**GOAL OF THE EXERCISE:** Which lines below hold the word "chylex"? Report each one.
--- SUPPLIED MATERIAL ---
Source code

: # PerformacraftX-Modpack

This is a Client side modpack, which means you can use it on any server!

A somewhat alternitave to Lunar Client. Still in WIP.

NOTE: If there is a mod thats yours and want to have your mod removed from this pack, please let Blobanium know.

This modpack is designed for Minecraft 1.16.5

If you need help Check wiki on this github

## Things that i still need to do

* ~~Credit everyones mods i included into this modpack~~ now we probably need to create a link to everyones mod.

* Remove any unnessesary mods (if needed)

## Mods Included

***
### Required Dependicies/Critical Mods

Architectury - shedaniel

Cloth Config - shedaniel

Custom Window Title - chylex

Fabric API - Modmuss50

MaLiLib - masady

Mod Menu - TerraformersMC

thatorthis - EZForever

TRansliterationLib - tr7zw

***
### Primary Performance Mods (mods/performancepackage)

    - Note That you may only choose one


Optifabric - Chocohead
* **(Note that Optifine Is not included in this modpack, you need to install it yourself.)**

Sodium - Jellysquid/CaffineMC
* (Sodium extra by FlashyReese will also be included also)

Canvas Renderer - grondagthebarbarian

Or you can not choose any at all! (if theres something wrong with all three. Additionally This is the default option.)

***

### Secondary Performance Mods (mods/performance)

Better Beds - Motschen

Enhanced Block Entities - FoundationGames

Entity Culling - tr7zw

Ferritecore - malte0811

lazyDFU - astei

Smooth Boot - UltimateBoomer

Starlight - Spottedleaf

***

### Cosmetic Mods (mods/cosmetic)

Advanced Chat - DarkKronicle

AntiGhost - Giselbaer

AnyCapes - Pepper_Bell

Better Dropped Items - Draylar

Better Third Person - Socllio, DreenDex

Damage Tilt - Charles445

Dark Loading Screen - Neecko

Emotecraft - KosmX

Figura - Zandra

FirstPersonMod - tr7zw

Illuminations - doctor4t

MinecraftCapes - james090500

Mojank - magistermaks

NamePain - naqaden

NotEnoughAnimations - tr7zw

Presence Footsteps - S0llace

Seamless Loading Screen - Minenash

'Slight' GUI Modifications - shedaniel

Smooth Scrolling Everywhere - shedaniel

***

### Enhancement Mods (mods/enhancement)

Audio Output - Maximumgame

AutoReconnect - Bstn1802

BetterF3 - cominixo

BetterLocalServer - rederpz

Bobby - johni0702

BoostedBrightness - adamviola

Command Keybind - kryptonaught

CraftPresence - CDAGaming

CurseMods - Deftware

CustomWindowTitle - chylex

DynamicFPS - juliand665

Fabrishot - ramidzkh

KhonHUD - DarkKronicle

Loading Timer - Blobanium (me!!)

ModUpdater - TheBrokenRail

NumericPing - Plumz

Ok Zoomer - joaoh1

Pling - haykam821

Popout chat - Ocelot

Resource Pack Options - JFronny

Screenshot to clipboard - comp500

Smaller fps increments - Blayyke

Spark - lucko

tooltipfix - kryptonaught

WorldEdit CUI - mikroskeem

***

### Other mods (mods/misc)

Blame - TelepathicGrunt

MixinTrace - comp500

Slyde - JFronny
---
**ANSWER TO THE EXERCISE:**
Custom Window Title - chylex
CustomWindowTitle - chylex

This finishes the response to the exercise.